Input records:
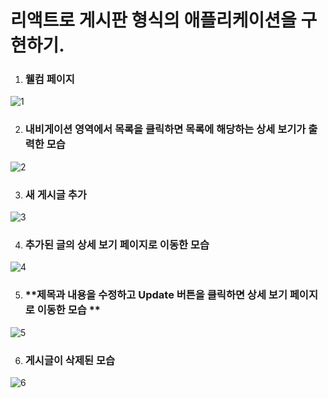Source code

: # 리액트로 게시판 형식의 애플리케이션을 구현하기.

1.  ### **웰컴 페이지**

![1](https://github.com/kiitos2/works_with_react/assets/92902244/7a4c0076-6649-4b06-a0a2-aadd043ebcb2)



2.  ### **내비게이션 영역에서 목록을 클릭하면 목록에 해당하는 상세 보기가 출력한 모습**

![2](https://github.com/kiitos2/works_with_react/assets/92902244/9a1dddac-1825-4b10-afa8-fbb7d7031ce5)



3.  ### **새 게시글 추가**

![3](https://github.com/kiitos2/works_with_react/assets/92902244/c8ee0be6-fb8d-4006-897a-1d1b2d4c40b8)



4.  ### **추가된 글의 상세 보기 페이지로 이동한 모습**

![4](https://github.com/kiitos2/works_with_react/assets/92902244/598f0eb2-bf8a-4471-9f92-67048809f8ce)



5.  ### **제목과 내용을 수정하고 Update 버튼을 클릭하면 상세 보기 페이지로 이동한 모습 **

![5](https://github.com/kiitos2/works_with_react/assets/92902244/801b81bc-d006-44ae-98da-a7d751d3854f)



6.  ### **게시글이 삭제된 모습**

![6](https://github.com/kiitos2/works_with_react/assets/92902244/fb354166-8ef4-4135-afea-bd67fb157e0b)
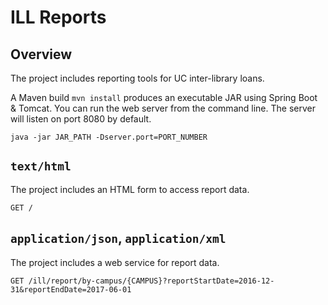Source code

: # ILL Reports

## Overview

The project includes reporting tools for UC inter-library loans.

A Maven build `mvn install` produces an executable JAR using Spring Boot & Tomcat.
You can run the web server from the command line.
The server will listen on port 8080 by default.

    java -jar JAR_PATH -Dserver.port=PORT_NUMBER

## `text/html`

The project includes an HTML form to access report data.

    GET /

## `application/json`, `application/xml`

The project includes a web service for report data.

    GET /ill/report/by-campus/{CAMPUS}?reportStartDate=2016-12-31&reportEndDate=2017-06-01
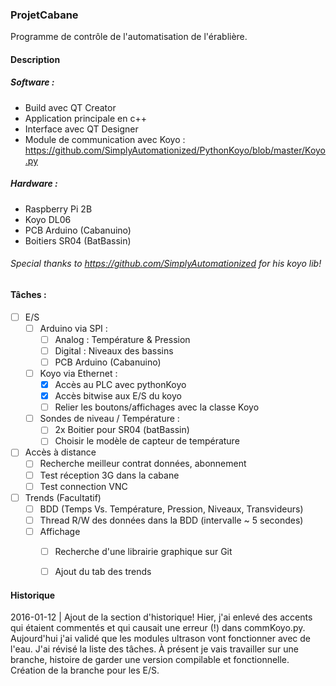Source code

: ### ProjetCabane

Programme de contrôle de l'automatisation de l'érablière.

#### Description

##### Software :
 - Build avec QT Creator
 - Application principale en c++
 - Interface avec QT Designer
 - Module de communication avec Koyo : https://github.com/SimplyAutomationized/PythonKoyo/blob/master/Koyo.py

##### Hardware :
 - Raspberry Pi 2B
 - Koyo DL06
 - PCB Arduino (Cabanuino)
 - Boitiers SR04 (BatBassin)

###### Special thanks to https://github.com/SimplyAutomationized for his koyo lib! 

#### Tâches :

- [ ] E/S
    - [ ] Arduino via SPI :
        - [ ] Analog : Température & Pression
        - [ ] Digital : Niveaux des bassins
        - [ ] PCB Arduino (Cabanuino)
    - [ ] Koyo via Ethernet :
        - [x] Accès au PLC avec pythonKoyo 
        - [x] Accès bitwise aux E/S du koyo
        - [ ] Relier les boutons/affichages avec la classe Koyo
    - [ ] Sondes de niveau / Température :
        - [ ] 2x Boitier pour SR04 (batBassin)
        - [ ] Choisir le modèle de capteur de température
- [ ] Accès à distance
    - [ ] Recherche meilleur contrat données, abonnement
    - [ ] Test réception 3G dans la cabane
    - [ ] Test connection VNC
- [ ] Trends (Facultatif)
     - [ ] BDD (Temps Vs. Température, Pression, Niveaux, Transvideurs)
     - [ ] Thread R/W des données dans la BDD (intervalle ~ 5 secondes)
     - [ ] Affichage
         - [ ] Recherche d'une librairie graphique sur Git
         - [ ] Ajout du tab des trends


#### Historique

2016-01-12 | Ajout de la section d'historique! Hier, j'ai enlevé des accents qui étaient commentés et qui causait une erreur (!) dans commKoyo.py. Aujourd'hui j'ai validé que les modules ultrason vont fonctionner avec de l'eau. J'ai révisé la liste des tâches. À présent je vais travailler sur une branche, histoire de garder une version compilable et fonctionnelle. Création de la branche pour les E/S.
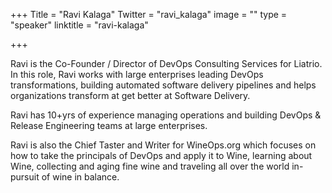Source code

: +++
Title = "Ravi Kalaga"
Twitter = "ravi_kalaga"
image = ""
type = "speaker"
linktitle = "ravi-kalaga"

+++

Ravi is the Co-Founder / Director of DevOps Consulting Services for Liatrio. In this role, Ravi works with large enterprises leading DevOps transformations, building automated software delivery pipelines and helps organizations transform at get better at Software Delivery.

Ravi has 10+yrs of experience managing operations and building DevOps & Release Engineering teams at large enterprises.

Ravi is also the Chief Taster and Writer for WineOps.org which focuses on how to take the principals of DevOps and apply it to Wine, learning about Wine, collecting and aging fine wine and traveling all over the world in-pursuit of wine in balance.
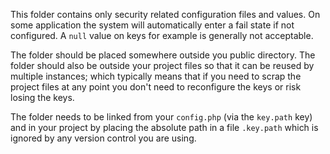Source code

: This folder contains only security related configuration files and values. On 
some application the system will automatically enter a fail state if not 
configured. A `null` value on keys for example is generally not acceptable.

The folder should be placed somewhere outside you public directory. The folder
should also be outside your project files so that it can be reused by multiple
instances; which typically means that if you need to scrap the project files
at any point you don't need to reconfigure the keys or risk losing the keys.

The folder needs to be linked from your `config.php` (via the `key.path` key)
and in your project by placing the absolute path in a file `.key.path` which
is ignored by any version control you are using.
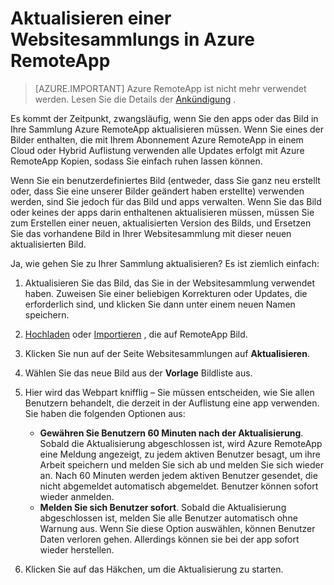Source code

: <properties
   pageTitle="Aktualisieren Ihrer Websitesammlung Azure RemoteApp | Microsoft Azure"
   description="Erfahren Sie, wie Ihre Sammlung Azure RemoteApp aktualisieren"
   services="remoteapp"
   documentationCenter=""
   authors="lizap"
   manager="mbaldwin"
   editor=""/>

<tags
   ms.service="remoteapp"
   ms.devlang="NA"
   ms.topic="article"
   ms.tgt_pltfrm="NA"
   ms.workload="compute"
   ms.date="08/15/2016"
   ms.author="elizapo"/>

# <a name="update-a-collection-in-azure-remoteapp"></a>Aktualisieren einer Websitesammlungs in Azure RemoteApp

> [AZURE.IMPORTANT]
> Azure RemoteApp ist nicht mehr verwendet werden. Lesen Sie die Details der [Ankündigung](https://go.microsoft.com/fwlink/?linkid=821148) .

Es kommt der Zeitpunkt, zwangsläufig, wenn Sie den apps oder das Bild in Ihre Sammlung Azure RemoteApp aktualisieren müssen. Wenn Sie eines der Bilder enthalten, die mit Ihrem Abonnement Azure RemoteApp in einem Cloud oder Hybrid Auflistung verwenden alle Updates erfolgt mit Azure RemoteApp Kopien, sodass Sie einfach ruhen lassen können.

Wenn Sie ein benutzerdefiniertes Bild (entweder, dass Sie ganz neu erstellt oder, dass Sie eine unserer Bilder geändert haben erstellte) verwenden werden, sind Sie jedoch für das Bild und apps verwalten. Wenn Sie das Bild oder keines der apps darin enthaltenen aktualisieren müssen, müssen Sie zum Erstellen einer neuen, aktualisierten Version des Bilds, und Ersetzen Sie das vorhandene Bild in Ihrer Websitesammlung mit dieser neuen aktualisierten Bild.

Ja, wie gehen Sie zu Ihrer Sammlung aktualisieren? Es ist ziemlich einfach:

1. Aktualisieren Sie das Bild, das Sie in der Websitesammlung verwendet haben. Zuweisen Sie einer beliebigen Korrekturen oder Updates, die erforderlich sind, und klicken Sie dann unter einem neuen Namen speichern.
2. [Hochladen](remoteapp-uploadimage.md) oder [Importieren](remoteapp-image-on-azurevm.md) , die auf RemoteApp Bild.
3. Klicken Sie nun auf der Seite Websitesammlungen auf **Aktualisieren**.
4. Wählen Sie das neue Bild aus der **Vorlage** Bildliste aus.
4. Hier wird das Webpart knifflig – Sie müssen entscheiden, wie Sie allen Benutzern behandelt, die derzeit in der Auflistung eine app verwenden. Sie haben die folgenden Optionen aus:
    - **Gewähren Sie Benutzern 60 Minuten nach der Aktualisierung**. Sobald die Aktualisierung abgeschlossen ist, wird Azure RemoteApp eine Meldung angezeigt, zu jedem aktiven Benutzer besagt, um ihre Arbeit speichern und melden Sie sich ab und melden Sie sich wieder an. Nach 60 Minuten werden jedem aktiven Benutzer gesendet, die nicht abgemeldet automatisch abgemeldet. Benutzer können sofort wieder anmelden.
    - **Melden Sie sich Benutzer sofort**. Sobald die Aktualisierung abgeschlossen ist, melden Sie alle Benutzer automatisch ohne Warnung aus. Wenn Sie diese Option auswählen, können Benutzer Daten verloren gehen. Allerdings können sie bei der app sofort wieder herstellen.

1. Klicken Sie auf das Häkchen, um die Aktualisierung zu starten.
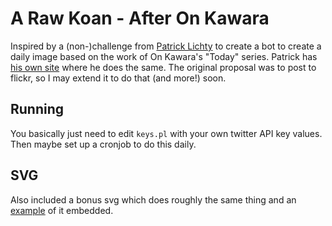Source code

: # A Raw Koan - After On Kawara

Inspired by a (non-)challenge from [Patrick Lichty](http://voyd.com) to create a bot to create a daily image
based on the work of On Kawara's "Today" series.
Patrick has [his own site](http://www.afteronkawara.com/) where he does the same.
The original proposal was to post to flickr, so I may extend it to do that (and more!) soon.


## Running

You basically just need to edit `keys.pl` with your own twitter API key values.  Then maybe set
up a cronjob to do this daily.

## SVG

Also included a bonus svg which does roughly the same thing and
an [example](https://naknomum.github.io/a-raw-koan/) of it embedded.
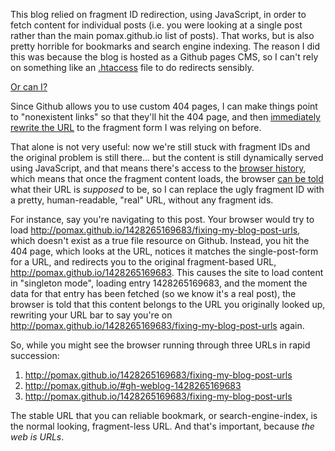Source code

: This blog relied on fragment ID redirection, using JavaScript, in order to fetch content for individual posts (i.e. you were looking at a single post rather than the main pomax.github.io list of posts). That works, but is also pretty horrible for bookmarks and search engine indexing. The reason I did this was because the blog is hosted as a Github pages CMS, so I can't rely on something like an [.htaccess](https://en.wikipedia.org/wiki/.htaccess) file to do redirects sensibly.

[Or can I?](https://help.github.com/articles/custom-404-pages)

Since Github allows you to use custom 404 pages, I can make things point to "nonexistent links" so that they'll hit the 404 page, and then [immediately rewrite the URL](https://github.com/Pomax/gh-blog/blob/develop/404.html#L6-36) to the fragment form I was relying on before.

That alone is not very useful: now we're still stuck with fragment IDs and the original problem is still there... but the content is still dynamically served using JavaScript, and that means there's access to the [browser history](https://developer.mozilla.org/en-US/docs/Web/Guide/API/DOM/Manipulating_the_browser_history), which means that once the fragment content loads, the browser [can be told](https://github.com/Pomax/gh-blog/blob/develop/gh-weblog/components/WebLog.jsx#L78-84) what their URL is *supposed* to be, so I can replace the ugly fragment ID with a pretty, human-readable, "real" URL, without any fragment ids.

For instance, say you're navigating to this post. Your browser would try to load http://pomax.github.io/1428265169683/fixing-my-blog-post-urls, which doesn't exist as a true file resource on Github. Instead, you hit the 404 page, which looks at the URL, notices it matches the single-post-form for a URL, and redirects you to the original fragment-based URL, http://pomax.github.io/1428265169683. This causes the site to load content in "singleton mode", loading entry 1428265169683, and the moment the data for that entry has been fetched (so we know it's a real post), the browser is told that this content belongs to the URL you originally looked up, rewriting your URL bar to say you're on http://pomax.github.io/1428265169683/fixing-my-blog-post-urls again.

So, while you might see the browser running through three URLs in rapid succession:

1. http://pomax.github.io/1428265169683/fixing-my-blog-post-urls
2. http://pomax.github.io/#gh-weblog-1428265169683
3. http://pomax.github.io/1428265169683/fixing-my-blog-post-urls

The stable URL that you can reliable bookmark, or search-engine-index, is the normal looking, fragment-less URL. And that's important, because *the web is URLs*.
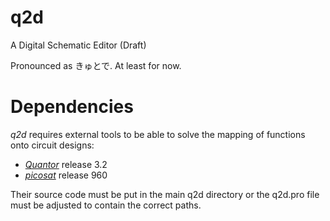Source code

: q2d
===

A Digital Schematic Editor (Draft)

Pronounced as きゅとで. At least for now.

Dependencies
============

*q2d* requires external tools to be able to solve the mapping of functions onto circuit designs:
* [*Quantor*](http://fmv.jku.at/quantor/) release 3.2 
* [*picosat*](http://fmv.jku.at/picosat/) release 960

Their source code must be put in the main q2d directory or the q2d.pro file must be adjusted to contain the correct paths.
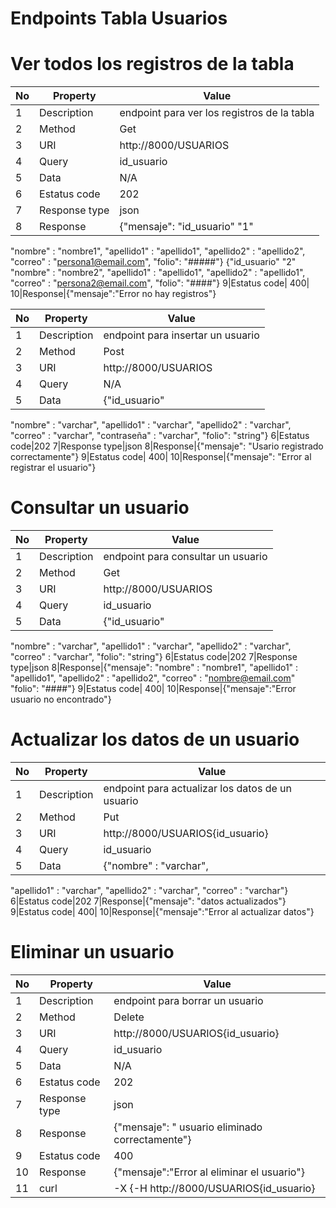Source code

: # Endpoints Tabla Usuarios

# Ver todos los registros de la tabla


|         No       |Property                    |Value                      |
|----------------|-------------------------------|-------
1|Description|endpoint para ver los registros de la tabla|
|2      |Method            |Get    |
|3|URI    |http://8000/USUARIOS|
|4|Query|  id_usuario
|5|Data | N/A
6|Estatus code|202
7|Response type|json
8|Response|{"mensaje": "id_usuario" "1"
"nombre" : "nombre1",
"apellido1" : "apellido1",
"apellido2" : "apellido2",
"correo" : "persona1@email.com",
"folio": "#####"}
{"id_usuario" "2"
"nombre" : "nombre2",
"apellido1" : "apellido1",
"apellido2" : "apellido1",
"correo" : "persona2@email.com",
"folio": "####"}
9|Estatus code| 400|
10|Response|{"mensaje":"Error no hay registros"}


|         No       |Property                    |Value                      |
|----------------|-------------------------------|-------
1|Description|endpoint para insertar un usuario |
|2      |Method            |Post           |
|3|URI    |http://8000/USUARIOS||
|4|Query|N/A
|5|Data |{"id_usuario"
"nombre" : "varchar",
"apellido1" : "varchar",
"apellido2" : "varchar",
"correo" : "varchar",
"contraseña" : "varchar",
"folio": "string"}
6|Estatus code|202
7|Response type|json
8|Response|{"mensaje": "Usario registrado correctamente"}
9|Estatus code| 400|
10|Response|{"mensaje": "Error al registrar el usuario"}
# Consultar un usuario


|         No       |Property                    |Value                      |
|----------------|-------------------------------|-------
1|Description|endpoint para consultar un usuario |
|2      |Method            |Get           |
|3|URI    |http://8000/USUARIOS||
|4|Query|  id_usuario
|5|Data |{"id_usuario"
"nombre" : "varchar",
"apellido1" : "varchar",
"apellido2" : "varchar",
"correo" : "varchar",
"folio": "string"}
6|Estatus code|202
7|Response type|json
8|Response|{"mensaje": "nombre" : "nombre1",
"apellido1" : "apellido1",
"apellido2" : "apellido2",
"correo" : "nombre@email.com"
"folio": "####"}
9|Estatus code| 400|
10|Response|{"mensaje":"Error usuario no encontrado"}

# Actualizar los datos de un usuario


|         No       |Property                    |Value                      |
|----------------|-------------------------------|-------
1|Description|endpoint para actualizar los datos de un usuario|
|2      |Method            |Put          |
|3|URI    |http://8000/USUARIOS{id_usuario}||
|4|Query|  id_usuario
|5|Data |{"nombre" : "varchar",
"apellido1" : "varchar",
"apellido2" : "varchar",
"correo" : "varchar"}
6|Estatus code|202
7|Response|{"mensaje": "datos actualizados"}
9|Estatus code| 400|
10|Response|{"mensaje":"Error al actualizar datos"}

# Eliminar un usuario

|         No       |Property                    |Value                      |
|----------------|-------------------------------|-------
1|Description|endpoint para borrar un usuario|
|2      |Method            |Delete      |
|3|URI    |http://8000/USUARIOS{id_usuario}||
|4|Query|  id_usuario
|5|Data | N/A
6|Estatus code|202
7|Response type|json
8|Response|{"mensaje": " usuario eliminado correctamente"}
9|Estatus code| 400|
10|Response|{"mensaje":"Error  al eliminar el usuario"}
11|curl| -X {-H http://8000/USUARIOS{id_usuario}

Directions: Looking through the data above, copy out each line in which the string "main" occurs.

Result of the exercise:
: This blog relied on fragment ID redirection, using JavaScript, in order to fetch content for individual posts (i.e. you were looking at a single post rather than the main pomax.github.io list of posts). That works, but is also pretty horrible for bookmarks and search engine indexing. The reason I did this was because the blog is hosted as a Github pages CMS, so I can't rely on something like an [.htaccess](https://en.wikipedia.org/wiki/.htaccess) file to do redirects sensibly.
Their source code must be put in the main q2d directory or the q2d.pro file must be adjusted to contain the correct paths.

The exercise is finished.